WORK TO BE COMPLETED →
Each entry below should be reproduced character for character.

Stored records →
════

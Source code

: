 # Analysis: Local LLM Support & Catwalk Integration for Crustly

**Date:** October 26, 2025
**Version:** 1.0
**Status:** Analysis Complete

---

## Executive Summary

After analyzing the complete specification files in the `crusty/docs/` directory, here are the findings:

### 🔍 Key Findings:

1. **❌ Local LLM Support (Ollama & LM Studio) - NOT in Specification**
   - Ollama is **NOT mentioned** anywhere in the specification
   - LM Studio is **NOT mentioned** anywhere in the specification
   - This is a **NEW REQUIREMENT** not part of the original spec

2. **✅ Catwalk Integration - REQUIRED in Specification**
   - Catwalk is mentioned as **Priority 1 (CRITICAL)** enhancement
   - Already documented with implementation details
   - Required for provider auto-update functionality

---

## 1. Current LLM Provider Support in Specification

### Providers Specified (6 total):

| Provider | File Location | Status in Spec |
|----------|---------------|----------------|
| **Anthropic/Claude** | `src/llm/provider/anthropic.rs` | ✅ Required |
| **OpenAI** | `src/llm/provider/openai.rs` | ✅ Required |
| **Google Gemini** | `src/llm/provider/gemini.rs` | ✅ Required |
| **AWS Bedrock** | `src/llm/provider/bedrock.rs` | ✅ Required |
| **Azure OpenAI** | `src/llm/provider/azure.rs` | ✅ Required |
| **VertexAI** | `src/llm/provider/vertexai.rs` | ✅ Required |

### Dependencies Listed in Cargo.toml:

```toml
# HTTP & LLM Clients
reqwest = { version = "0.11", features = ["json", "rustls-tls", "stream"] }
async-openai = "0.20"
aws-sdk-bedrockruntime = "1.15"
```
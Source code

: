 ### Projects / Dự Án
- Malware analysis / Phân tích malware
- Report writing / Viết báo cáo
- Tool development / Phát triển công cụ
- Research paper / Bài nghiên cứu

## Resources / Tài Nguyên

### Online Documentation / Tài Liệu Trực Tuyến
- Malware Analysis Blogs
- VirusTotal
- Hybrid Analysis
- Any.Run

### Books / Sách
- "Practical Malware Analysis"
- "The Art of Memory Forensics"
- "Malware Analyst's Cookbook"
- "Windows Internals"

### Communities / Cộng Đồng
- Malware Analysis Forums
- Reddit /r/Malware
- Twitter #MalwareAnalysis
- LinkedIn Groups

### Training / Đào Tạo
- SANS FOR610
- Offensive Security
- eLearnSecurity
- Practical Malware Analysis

════

ANSWER BOX →
Source code

: # Analysis: Local LLM Support & Catwalk Integration for Crustly

**Date:** October 26, 2025
**Version:** 1.0
**Status:** Analysis Complete

---

## Executive Summary

After analyzing the complete specification files in the `crusty/docs/` directory, here are the findings:

### 🔍 Key Findings:

1. **❌ Local LLM Support (Ollama & LM Studio) - NOT in Specification**
   - Ollama is **NOT mentioned** anywhere in the specification
   - LM Studio is **NOT mentioned** anywhere in the specification
   - This is a **NEW REQUIREMENT** not part of the original spec

2. **✅ Catwalk Integration - REQUIRED in Specification**
   - Catwalk is mentioned as **Priority 1 (CRITICAL)** enhancement
   - Already documented with implementation details
   - Required for provider auto-update functionality

---

## 1. Current LLM Provider Support in Specification

### Providers Specified (6 total):

| Provider | File Location | Status in Spec |
|----------|---------------|----------------|
| **Anthropic/Claude** | `src/llm/provider/anthropic.rs` | ✅ Required |
| **OpenAI** | `src/llm/provider/openai.rs` | ✅ Required |
| **Google Gemini** | `src/llm/provider/gemini.rs` | ✅ Required |
| **AWS Bedrock** | `src/llm/provider/bedrock.rs` | ✅ Required |
| **Azure OpenAI** | `src/llm/provider/azure.rs` | ✅ Required |
| **VertexAI** | `src/llm/provider/vertexai.rs` | ✅ Required |

### Dependencies Listed in Cargo.toml:

```toml
# HTTP & LLM Clients
reqwest = { version = "0.11", features = ["json", "rustls-tls", "stream"] }
async-openai = "0.20"
aws-sdk-bedrockruntime = "1.15"
```
Source code

: ### Projects / Dự Án
- Malware analysis / Phân tích malware
- Report writing / Viết báo cáo
- Tool development / Phát triển công cụ
- Research paper / Bài nghiên cứu

## Resources / Tài Nguyên

### Online Documentation / Tài Liệu Trực Tuyến
- Malware Analysis Blogs
- VirusTotal
- Hybrid Analysis
- Any.Run

### Books / Sách
- "Practical Malware Analysis"
- "The Art of Memory Forensics"
- "Malware Analyst's Cookbook"
- "Windows Internals"

### Communities / Cộng Đồng
- Malware Analysis Forums
- Reddit /r/Malware
- Twitter #MalwareAnalysis
- LinkedIn Groups

### Training / Đào Tạo
- SANS FOR610
- Offensive Security
- eLearnSecurity
- Practical Malware Analysis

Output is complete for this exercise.